Bene, alcuni ricercatori hanno pubblicato da pochi giorni un articolo in cui evidenziano che queste criticità sono ancora presenti, ma non solo: non sono neppure state risolte nel passaggio alle reti di nuova generazione 5G.

Lo studio, presentato durante l’NDSS Symposium da ricercatori della Purdue University e della University of Iowa, mette in luce alcune vulnerabilità nei protocolli 4G e 5G che consentirebbero, anche per mezzo di strumentazioni di fascia medio bassa (e conoscenze base di paging), di intercettare le chiamate in entrata e in uscita degli utenti, di individuare la loro posizione e, nei casi più gravi, di prendere il controllo del dispositivo.
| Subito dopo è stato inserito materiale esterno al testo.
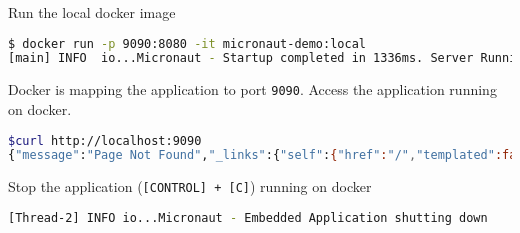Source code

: \begin{enumerate}
Run the local docker image

\begin{lstlisting}[language=bash]
$ docker run -p 9090:8080 -it micronaut-demo:local
[main] INFO  io...Micronaut - Startup completed in 1336ms. Server Running: http://b09cb58fb87a:8080
\end{lstlisting}

Docker is mapping the application to port \texttt{9090}.  Access the application running on docker.

\begin{lstlisting}[language=bash]
$curl http://localhost:9090
{"message":"Page Not Found","_links":{"self":{"href":"/","templated":false}}}
\end{lstlisting}

Stop the application (\texttt{[CONTROL] + [C]}) running on docker

\begin{lstlisting}[language=bash]
[Thread-2] INFO io...Micronaut - Embedded Application shutting down
\end{lstlisting}


\end{enumerate}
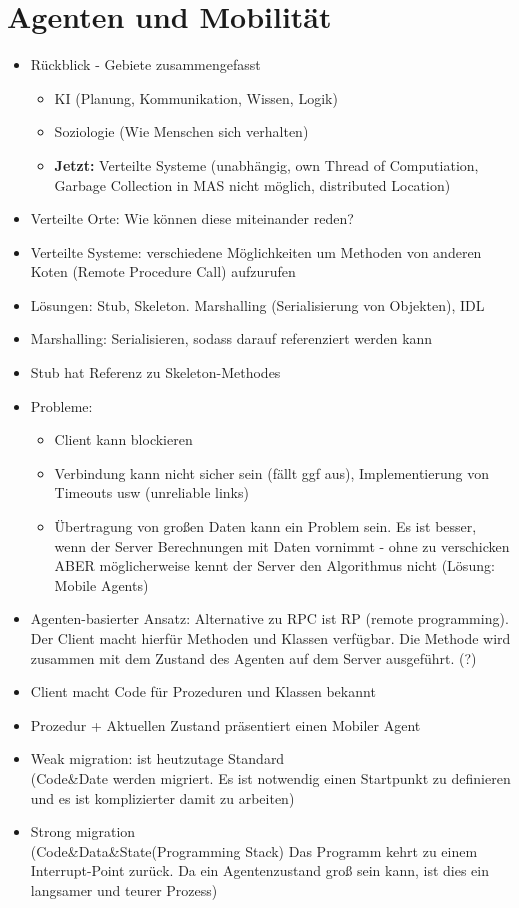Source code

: \documentclass{article} %
\begin{document}
	\section{Agenten und Mobilität}	
	\begin{itemize}
		\item Rückblick - Gebiete zusammengefasst
			\begin{itemize}
			\item KI (Planung, Kommunikation, Wissen, Logik)
			\item Soziologie (Wie Menschen sich verhalten)
			\item \textbf{Jetzt:} Verteilte Systeme (unabhängig, own Thread of Computiation, Garbage Collection in MAS nicht möglich, distributed Location)
			\end{itemize}			
		\item Verteilte Orte: Wie können diese miteinander reden?
		\item Verteilte Systeme: verschiedene Möglichkeiten um Methoden von anderen Koten (Remote Procedure Call) aufzurufen
		\item Lösungen: Stub, Skeleton. Marshalling (Serialisierung von Objekten), IDL
		\item Marshalling: Serialisieren, sodass darauf referenziert werden kann
		\item Stub hat Referenz zu Skeleton-Methodes
		\item Probleme: 
		\begin{itemize}
			\item Client kann blockieren
			\item Verbindung kann nicht sicher sein (fällt ggf aus), Implementierung von Timeouts usw (unreliable links)
			\item Übertragung von großen Daten kann ein Problem sein. Es ist besser, wenn der Server Berechnungen mit Daten vornimmt - ohne zu verschicken ABER möglicherweise kennt der Server den Algorithmus nicht (Lösung: Mobile Agents)
		\end{itemize}
		\item Agenten-basierter Ansatz: Alternative zu RPC ist RP (remote programming). Der Client macht hierfür Methoden und Klassen verfügbar. Die Methode wird zusammen mit dem Zustand des Agenten auf dem Server ausgeführt. (?)
		\item Client macht Code für Prozeduren und Klassen bekannt
		\item Prozedur + Aktuellen Zustand präsentiert einen Mobiler Agent
		\item Weak migration: ist heutzutage Standard\\
		(Code\&Date werden migriert. Es ist notwendig einen Startpunkt zu definieren und es ist komplizierter damit zu arbeiten)
		\item Strong migration\\
		(Code\&Data\&State(Programming Stack) Das Programm kehrt zu einem Interrupt-Point zurück. Da ein Agentenzustand groß sein kann, ist dies ein langsamer und teurer Prozess)
	

\end{itemize}
\end{document}
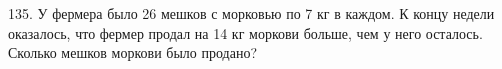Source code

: 135. У фермера было 26 мешков с морковью по 7 кг в каждом. К концу недели оказалось, что фермер продал на 14 кг моркови больше, чем у него осталось. Сколько мешков моркови было продано?\\
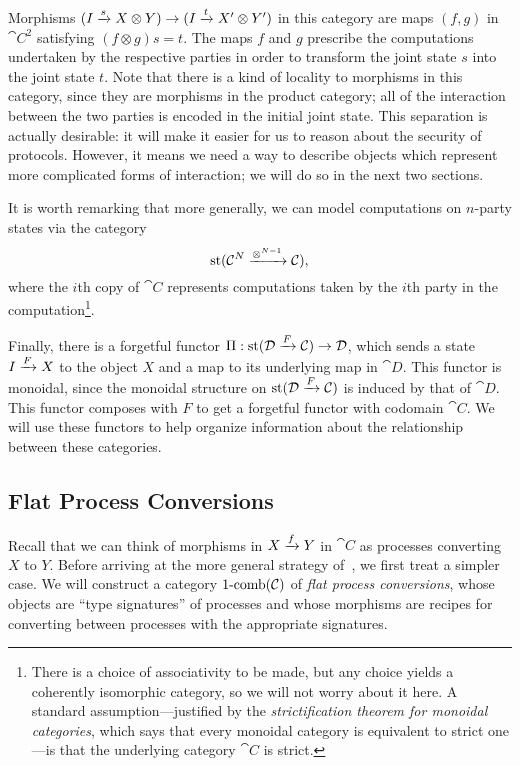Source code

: Morphisms $(I\xrightarrow{s} X\otimes Y)\to(I\xrightarrow{t}X'\otimes Y')$ in this category are
maps $(f,g)$ in $\cat{C}^2$ satisfying $(f\otimes g)s = t$. The maps $f$ and $g$
prescribe the computations undertaken by the respective parties in order to
transform the joint state $s$ into the joint state $t$. Note that there is a
kind of locality to morphisms in this category, since they are morphisms in the
product category; all of the interaction between the two parties is encoded in
the initial joint state. This separation is actually desirable: it will make it
easier for us to reason about the security of protocols. However, it means we
need a way to describe objects which represent more complicated forms of
interaction; we will do so in the next two sections.

It is worth remarking that more generally, we can model computations on
$n$-party states via the category
\[
  \operatorname*{st}({\mathcal{C}}^N\xrightarrow{\otimes^{N-1}}{\mathcal{C}}),
\] where the $i$th copy of $\cat{C}$ represents computations taken by the $i$th
party in the computation\footnote{There is a choice of associativity to be made, but any
choice yields a coherently isomorphic category, so we will not worry about it
here. A standard assumption---justified by the \emph{strictification theorem for
monoidal categories}, which says that every monoidal category is equivalent to
strict one---is that the underlying category $\cat{C}$ is strict.}.

Finally, there is a forgetful functor $\Pi: \operatorname*{st}({\mathcal{D}}\xrightarrow{F}{\mathcal{C}})\to
{\mathcal{D}}$, which sends a state $I\xrightarrow{F}X$ to the object $X$ and a map to its
underlying map in $\cat{D}$. This functor is monoidal, since the monoidal
structure on $\operatorname*{st}({\mathcal{D}}\xrightarrow{F}{\mathcal{C}})$ is induced by that of $\cat{D}$.
This functor composes with $F$ to get a forgetful functor with codomain
$\cat{C}$. We will use these functors to help organize information about the
relationship between these categories.

\subsection{Flat Process Conversions}

Recall that we can think of morphisms in $X\xrightarrow{f} Y$ in $\cat{C}$ as processes
converting $X$ to $Y$. Before arriving at the more general strategy
of~\cite{broadbent-karvonen-2022}, we first treat a simpler case. We will
construct a category $\operatorname*{1-comb}({\mathcal{C}})$ of \emph{flat process conversions}, whose
objects are ``type signatures'' of processes and whose morphisms are recipes for
converting between processes with the appropriate signatures.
Come sfruttare queste vulnerabilità a danno degli utenti?

Le vulnerabilità evidenziate possono essere sfruttate come punti di debolezza attraverso tre tipi diversi di attacchi. Per capirne la logica, è anche necessario qualche accenno sui principi di funzionamento dei protocolli di ricezione delle chiamate e dei messaggi.

Il primo attacco , nonché il più efficace e pericoloso (poiché spiana la strada anche all’utilizzo degli altri due) si chiama ToRPEDO. Questo è l’acronimo di Tracking via paging message distribution e si avvale di una vulnerabilità nel protocollo di paging normalmente utilizzato dalle compagnie telefoniche per notificare, ad un telefono inattivo, l’arrivo di una chiamata o di un sms.
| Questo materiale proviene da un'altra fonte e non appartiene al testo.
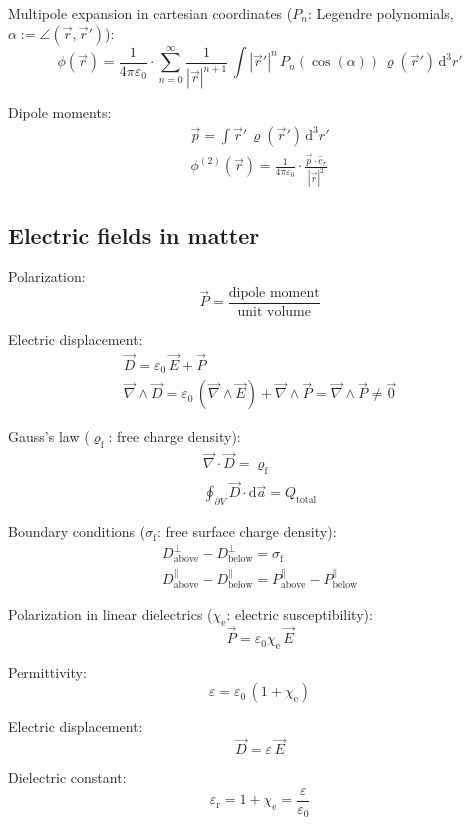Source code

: \documentclass[fontsize=11pt,a4paper]{scrartcl}
\begin{document}
Multipole expansion in cartesian coordinates ($P_n$: Legendre polynomials, $\alpha:=\angle\left(\vec r,\vec r'\right)$):
\[
	\phi(\vec r)=\frac{1}{4\pi\varepsilon_0}\cdot\sum_{n=0}^\infty\frac{1}{|\vec r|^{n+1}}\,\int|\vec r'|^n\,P_n\left(\cos(\alpha)\right)\,\varrho(\vec r')\,\mathrm{d}^3 r'
\]

Dipole moments:
\begin{gather*}
	\vec p=\int\vec r'\,\varrho(\vec r')\,\mathrm{d}^3 r'\\
	\phi^{(2)}(\vec r)=\frac{1}{4\pi\varepsilon_0}\cdot\frac{\vec p\cdot\hat e_r}{|\vec r|^2}
\end{gather*}
%
%
%
%
\subsection{Electric fields in matter}
Polarization:
\[
	\vec P=\frac{\text{dipole moment}}{\text{unit volume}}
\]

Electric displacement:
\begin{gather*}
	\vec D=\varepsilon_0\,\vec E+\vec P\\
	\vec\nabla\wedge\vec D=\varepsilon_0\,(\vec\nabla\wedge\vec E)+\vec\nabla\wedge\vec P=
		\vec\nabla\wedge\vec P\neq\vec 0
\end{gather*}

Gauss's law ($\varrho_\mathrm{f}$: free charge density):
\begin{gather*}
	\vec\nabla\cdot\vec D = \varrho_\mathrm{f}\\
	\oint_{\partial V}\vec D\cdot\mathrm{d}\vec a = Q_\mathrm{total}
\end{gather*}

Boundary conditions ($\sigma_\mathrm{f}$: free surface charge density):
\begin{gather*}
	D_\text{above}^\perp -D_\text{below}^\perp = \sigma_\mathrm{f}\\
	D_\text{above}^\parallel - D_\text{below}^\parallel = P_\text{above}^\parallel - P_\text{below}^\parallel
\end{gather*}

Polarization in linear dielectrics ($\chi_\mathrm{e}$: electric susceptibility):
\[
	\vec P=\varepsilon_0\chi_\mathrm{e}\,\vec E
\]

Permittivity:
\[
	\varepsilon=\varepsilon_0\,(1+\chi_\mathrm{e})
\]

Electric displacement:
\[
	\vec D=\varepsilon\,\vec E
\]

Dielectric constant:
\[
	\varepsilon_\mathrm{r} = 1+\chi_\mathrm{e}=\frac{\varepsilon}{\varepsilon_0}
\]
%
%
%
%
\end{document}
Per protocollo di paging si intende un preciso processo: quando arriva una telefonata o un messaggio, il modulo MME della rete cellulare domanda alla stazione base più vicina al device di mandargli un messaggio di paging, per avvisare lo stesso dispositivo dell’arrivo della chiamata o del messaggio.

All’interno del messaggio di paging vi è anche il cosiddetto TMSI, Temporary Mobile Subscriber Identity, ossia un codice identificativo univoco che permette di individuare precisamente qual è lo smartphone che deve interagire con la rete GSM (per ricevere le chiamate o i messaggi in questione), garantendo così la maggior sicurezza dei clienti.
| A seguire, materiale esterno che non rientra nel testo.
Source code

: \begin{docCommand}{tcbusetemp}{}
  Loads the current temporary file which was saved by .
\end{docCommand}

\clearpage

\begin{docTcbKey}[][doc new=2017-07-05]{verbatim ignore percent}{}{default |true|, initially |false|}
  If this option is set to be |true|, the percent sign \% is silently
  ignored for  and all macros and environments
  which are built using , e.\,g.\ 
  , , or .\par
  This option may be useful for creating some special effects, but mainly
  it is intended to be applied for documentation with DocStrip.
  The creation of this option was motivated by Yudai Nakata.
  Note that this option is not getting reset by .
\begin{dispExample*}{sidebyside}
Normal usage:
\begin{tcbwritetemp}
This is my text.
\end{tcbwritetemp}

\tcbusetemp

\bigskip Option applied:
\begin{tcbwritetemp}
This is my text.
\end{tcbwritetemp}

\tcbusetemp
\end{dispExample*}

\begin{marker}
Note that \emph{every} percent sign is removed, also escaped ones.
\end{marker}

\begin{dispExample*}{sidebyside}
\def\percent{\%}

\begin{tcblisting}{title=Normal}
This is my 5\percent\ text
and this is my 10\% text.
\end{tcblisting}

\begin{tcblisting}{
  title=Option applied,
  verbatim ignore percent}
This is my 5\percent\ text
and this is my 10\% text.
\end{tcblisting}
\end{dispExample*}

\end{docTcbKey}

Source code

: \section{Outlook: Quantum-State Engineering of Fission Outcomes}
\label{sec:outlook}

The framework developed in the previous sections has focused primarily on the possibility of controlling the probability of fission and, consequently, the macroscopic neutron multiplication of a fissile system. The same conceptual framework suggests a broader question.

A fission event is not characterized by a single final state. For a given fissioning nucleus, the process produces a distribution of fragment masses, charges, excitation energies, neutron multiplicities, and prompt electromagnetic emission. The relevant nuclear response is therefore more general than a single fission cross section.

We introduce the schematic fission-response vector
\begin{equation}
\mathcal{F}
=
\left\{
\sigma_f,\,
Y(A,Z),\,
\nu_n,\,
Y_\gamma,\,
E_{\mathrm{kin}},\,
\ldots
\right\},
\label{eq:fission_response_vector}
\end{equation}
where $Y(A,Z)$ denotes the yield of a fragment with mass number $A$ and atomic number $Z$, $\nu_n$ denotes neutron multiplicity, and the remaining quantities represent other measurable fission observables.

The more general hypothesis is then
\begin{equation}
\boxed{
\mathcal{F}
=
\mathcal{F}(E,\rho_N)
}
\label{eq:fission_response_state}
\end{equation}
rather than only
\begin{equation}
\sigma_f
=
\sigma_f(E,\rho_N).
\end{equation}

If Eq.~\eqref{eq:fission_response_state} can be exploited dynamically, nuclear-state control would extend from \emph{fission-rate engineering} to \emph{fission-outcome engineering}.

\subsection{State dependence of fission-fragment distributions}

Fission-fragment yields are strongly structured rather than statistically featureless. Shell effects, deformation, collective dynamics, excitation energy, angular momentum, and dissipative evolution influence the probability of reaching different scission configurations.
Che risultati ha mostrato la ricerca degli scienziati?

La ricerca di questi scienziati ha permesso di capire che se un malintenzionato comincia e subito termina diverse chiamate in breve tempo, lo smartphone, che è costretto ad aggiornare più rapidamente il valore TMSI, diviene più suscettibile allo “sniffing” del TMSI. Per sniffing si intende proprio il riuscire a individuare uno dei tanti valori TMSI usati univocamente per riconoscere il telefono. Va da sé che poi, con appositi programmi (come un comune IMSI catcher), il malintenzionato possa entrare facilmente in possesso di uno dei TMSI e utilizzarlo per individuare lo stato di attività del dispositivo e la sua distanza dal punto dove l’hacker si trova.

Posizionandosi quindi in un punto in cui il bersaglio (cioè la persona di cui si vogliono spiare chiamate e messaggi) sosta frequentemente, è semplicissimo riuscire a portare a termine l’attacco. Questo è possibile sfruttando gli altri due tipi di attacchi direttamente correlati al primo, ossia l’attacco PIERCER – che permette di vedere la lista chiamate, registrarle, leggere i messaggi della vittima – e l’IMSI-Cracking, che consente di prendere il controllo totale del dispositivo a insaputa dell’utente.

Queste vulnerabilità risultano molto pesanti, e la cosa peggiore è che non dipendono dagli operatori, ma sono intrinseche nella procedura standard per consentire ai devices la ricezione di chiamate e messaggi.

Le società di telecomunicazioni sono già al lavoro per trovare un rimedio a queste falle, che ci auguriamo possano essere risolte al più presto per garantire una maggiore sicurezza a tutti gli utenti.